Exercise objective> An exact copy of every entry is required, without the pictures.

Material supplied>

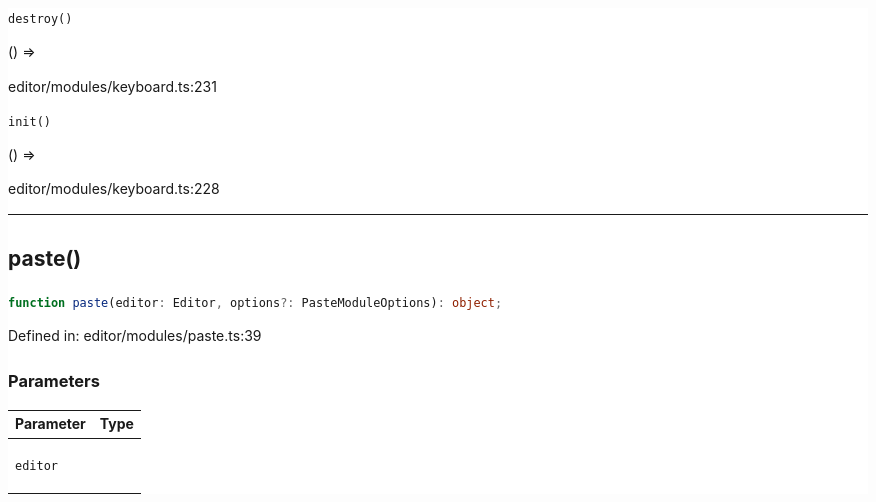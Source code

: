 `destroy()`

</td>
<td>

() => 

</td>
<td>

editor/modules/keyboard.ts:231

</td>
</tr>
<tr>
<td>

`init()`

</td>
<td>

() => 

</td>
<td>

editor/modules/keyboard.ts:228

</td>
</tr>
</tbody>
</table>

***

## paste()

```ts
function paste(editor: Editor, options?: PasteModuleOptions): object;
```

Defined in: editor/modules/paste.ts:39

### Parameters

<table>
<thead>
<tr>
<th>Parameter</th>
<th>Type</th>
</tr>
</thead>
<tbody>
<tr>
<td>

`editor`
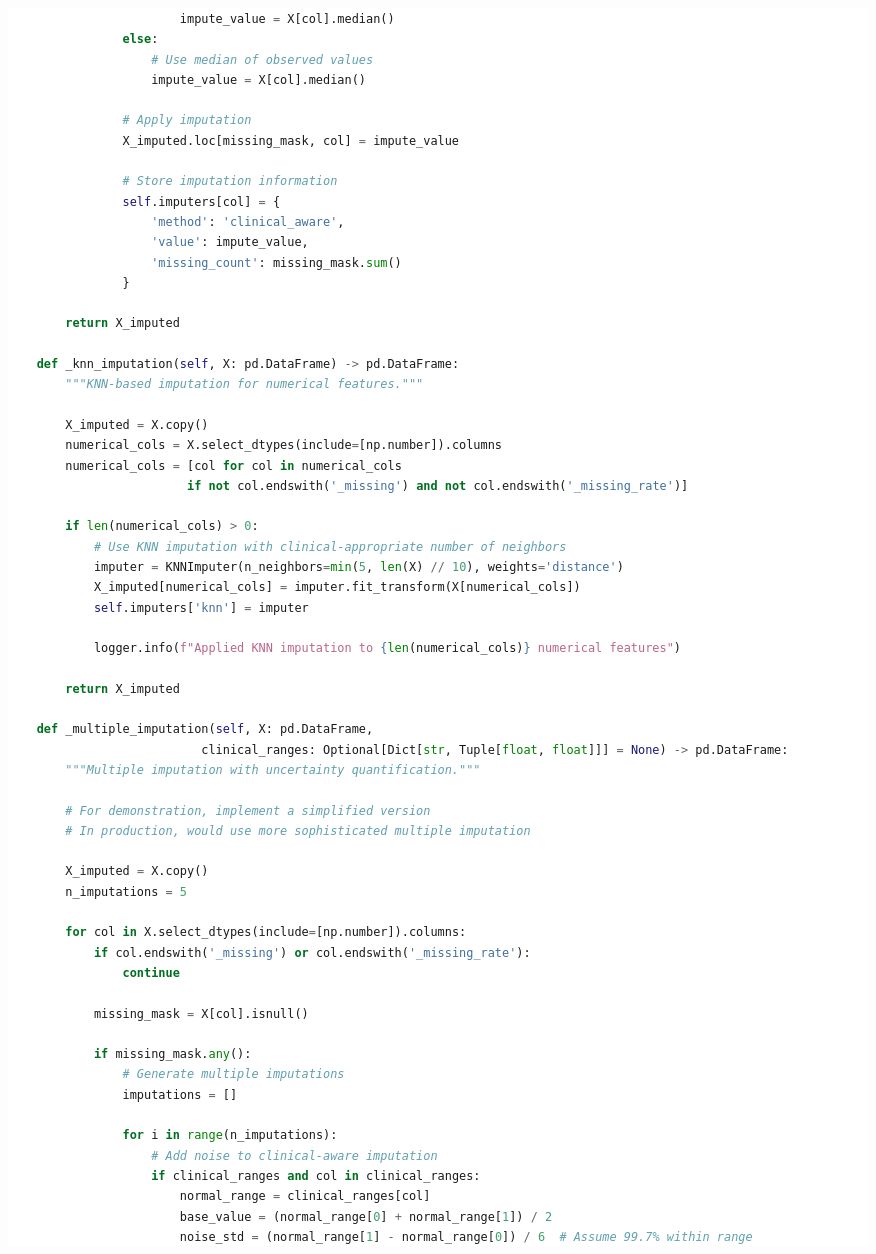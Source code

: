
 ```python
                        impute_value = X[col].median()
                else:
                    # Use median of observed values
                    impute_value = X[col].median()
                
                # Apply imputation
                X_imputed.loc[missing_mask, col] = impute_value
                
                # Store imputation information
                self.imputers[col] = {
                    'method': 'clinical_aware',
                    'value': impute_value,
                    'missing_count': missing_mask.sum()
                }
        
        return X_imputed
    
    def _knn_imputation(self, X: pd.DataFrame) -> pd.DataFrame:
        """KNN-based imputation for numerical features."""
        
        X_imputed = X.copy()
        numerical_cols = X.select_dtypes(include=[np.number]).columns
        numerical_cols = [col for col in numerical_cols 
                         if not col.endswith('_missing') and not col.endswith('_missing_rate')]
        
        if len(numerical_cols) > 0:
            # Use KNN imputation with clinical-appropriate number of neighbors
            imputer = KNNImputer(n_neighbors=min(5, len(X) // 10), weights='distance')
            X_imputed[numerical_cols] = imputer.fit_transform(X[numerical_cols])
            self.imputers['knn'] = imputer
            
            logger.info(f"Applied KNN imputation to {len(numerical_cols)} numerical features")
        
        return X_imputed
    
    def _multiple_imputation(self, X: pd.DataFrame, 
                           clinical_ranges: Optional[Dict[str, Tuple[float, float]]] = None) -> pd.DataFrame:
        """Multiple imputation with uncertainty quantification."""
        
        # For demonstration, implement a simplified version
        # In production, would use more sophisticated multiple imputation
        
        X_imputed = X.copy()
        n_imputations = 5
        
        for col in X.select_dtypes(include=[np.number]).columns:
            if col.endswith('_missing') or col.endswith('_missing_rate'):
                continue
            
            missing_mask = X[col].isnull()
            
            if missing_mask.any():
                # Generate multiple imputations
                imputations = []
                
                for i in range(n_imputations):
                    # Add noise to clinical-aware imputation
                    if clinical_ranges and col in clinical_ranges:
                        normal_range = clinical_ranges[col]
                        base_value = (normal_range[0] + normal_range[1]) / 2
                        noise_std = (normal_range[1] - normal_range[0]) / 6  # Assume 99.7% within range
```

Written solution>
Source code

: `destroy()`

</td>
<td>

() => 

</td>
<td>

editor/modules/keyboard.ts:231

</td>
</tr>
<tr>
<td>

`init()`

</td>
<td>

() => 

</td>
<td>

editor/modules/keyboard.ts:228

</td>
</tr>
</tbody>
</table>

***

## paste()

```ts
function paste(editor: Editor, options?: PasteModuleOptions): object;
```

Defined in: editor/modules/paste.ts:39

### Parameters

<table>
<thead>
<tr>
<th>Parameter</th>
<th>Type</th>
</tr>
</thead>
<tbody>
<tr>
<td>

`editor`
Source code

:
 ```python
                        impute_value = X[col].median()
                else:
                    # Use median of observed values
                    impute_value = X[col].median()
                
                # Apply imputation
                X_imputed.loc[missing_mask, col] = impute_value
                
                # Store imputation information
                self.imputers[col] = {
                    'method': 'clinical_aware',
                    'value': impute_value,
                    'missing_count': missing_mask.sum()
                }
        
        return X_imputed
    
    def _knn_imputation(self, X: pd.DataFrame) -> pd.DataFrame:
        """KNN-based imputation for numerical features."""
        
        X_imputed = X.copy()
        numerical_cols = X.select_dtypes(include=[np.number]).columns
        numerical_cols = [col for col in numerical_cols 
                         if not col.endswith('_missing') and not col.endswith('_missing_rate')]
        
        if len(numerical_cols) > 0:
            # Use KNN imputation with clinical-appropriate number of neighbors
            imputer = KNNImputer(n_neighbors=min(5, len(X) // 10), weights='distance')
            X_imputed[numerical_cols] = imputer.fit_transform(X[numerical_cols])
            self.imputers['knn'] = imputer
            
            logger.info(f"Applied KNN imputation to {len(numerical_cols)} numerical features")
        
        return X_imputed
    
    def _multiple_imputation(self, X: pd.DataFrame, 
                           clinical_ranges: Optional[Dict[str, Tuple[float, float]]] = None) -> pd.DataFrame:
        """Multiple imputation with uncertainty quantification."""
        
        # For demonstration, implement a simplified version
        # In production, would use more sophisticated multiple imputation
        
        X_imputed = X.copy()
        n_imputations = 5
        
        for col in X.select_dtypes(include=[np.number]).columns:
            if col.endswith('_missing') or col.endswith('_missing_rate'):
                continue
            
            missing_mask = X[col].isnull()
            
            if missing_mask.any():
                # Generate multiple imputations
                imputations = []
                
                for i in range(n_imputations):
                    # Add noise to clinical-aware imputation
                    if clinical_ranges and col in clinical_ranges:
                        normal_range = clinical_ranges[col]
                        base_value = (normal_range[0] + normal_range[1]) / 2
                        noise_std = (normal_range[1] - normal_range[0]) / 6  # Assume 99.7% within range
```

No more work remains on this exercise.